Stepping out into the night sky, I had realized that gray clouds had formed across the upper atmosphere, peppering over the beautiful sight we had all witnessed tonight once again. I sighed.

"Th-Thanks for the ride." I stammered, turning my head back to face Elliot sitting in the driver's seat. A sudden chill coursed through the air. I adjusted my jacket over my forming goosebumps.

Elliot didn't say a word, didn't even spare a glance at me. In fact, he hadn't said one word the entire ride home.
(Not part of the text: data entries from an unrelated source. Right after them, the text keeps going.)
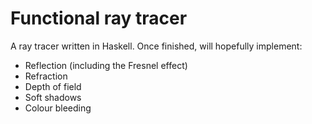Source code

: # Functional ray tracer

A ray tracer written in Haskell. Once finished, will hopefully implement:

- Reflection (including the Fresnel effect)
- Refraction
- Depth of field
- Soft shadows
- Colour bleeding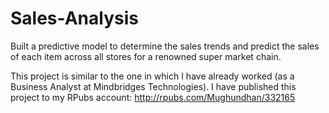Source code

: # Sales-Analysis
Built a predictive model to determine the sales trends and predict the sales of each item across all stores for a renowned super market chain.

This project is similar to the one in which I have already worked (as a Business Analyst at Mindbridges Technologies). I have published this project to my RPubs account: http://rpubs.com/Mughundhan/332165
It seemed like the whole car was engulfed in an thick, tense air.

At any other time, I would have ignored it, passing it off as the same old, mood swing-y Elliot. But this was not like any other time. He was paler, more distant that usual. His eyes were darker, something consuming all of the green in his hazel iris', leaving a dark, jagged brown in it's wake.

I thought back to the short moment that we shared alone together just a few hours earlier. His asthma attack. His shadow that seemed to stretch across the mucky ground at least thirty feet long, castes by the milky moonlight. His smile.

A shiver ran up my spine at the thought. I adjusted my jacket again, wondering why I was so cold tonight.

As I watched Elliot's dark car pull out of my cracked concrete driveway, listening to the sound of pulled out rubble being kicked up by the wheels. As I gave the car a small wave, another thought came to surface in the ocean of my brain.

I wondered what left Elliot so blank yesterday, his eyes always glazed over. His imagination seemed to overtake him quite a lot, something that I had never seen happen to him. It made me a little worried.

When we had that small, somewhat serious conversation on the benches, he appeared to put a lot of thought into every answer he gave me, taking time to himself before responding. That was another thing I had never see him do before.

My front door closed with a click and a creak, echoing throughout the now sleeping house. I looked at the clock by the closet. 12:53 a.m. I breathed out a breath in relief, knowing the darkness could only mean that my grandmother was fast asleep in her master bedroom and wouldn't hear me coming in an hour later than my curfew.

But the darkness was a whole other thing. I was never good in the pitch blackness of the otherwise comforting house, always having the light on my alarm clock to gleam in my room at night. It was one thing I quickly took notice of when I first moved in here with grandmother.

The clouds must have shifted outside, because a sliver of white light flickered through the window of the front door, illuminating the biggest picture that hung on the wall in front of me.

My father's sparkling brown eyes stared back at me, his model-like smile brightening up the entire picture. His black hair that was an exact copy of mine curled in wild bundles down to his strong shoulder blades. His face was beyond handsome, and it always was in my early memories. There was no wonder as to why my mother had fallen for this man at first sight, just as she used to tell me in the stories of the event in my childhood, me always thinking of their love story as just like the princess' in the old story books we always had laying around the house. I was always willing to listen to those stories, but not only for the tale. I usually asked to hear of them once more just to listen to my mother's velvety voice, loving it's sound as it rocked me to sleep.

My eyes drifted back up to the picture. Looking at it now more carefully, I noticed how it was a professional picture dating years back to my father's late college days.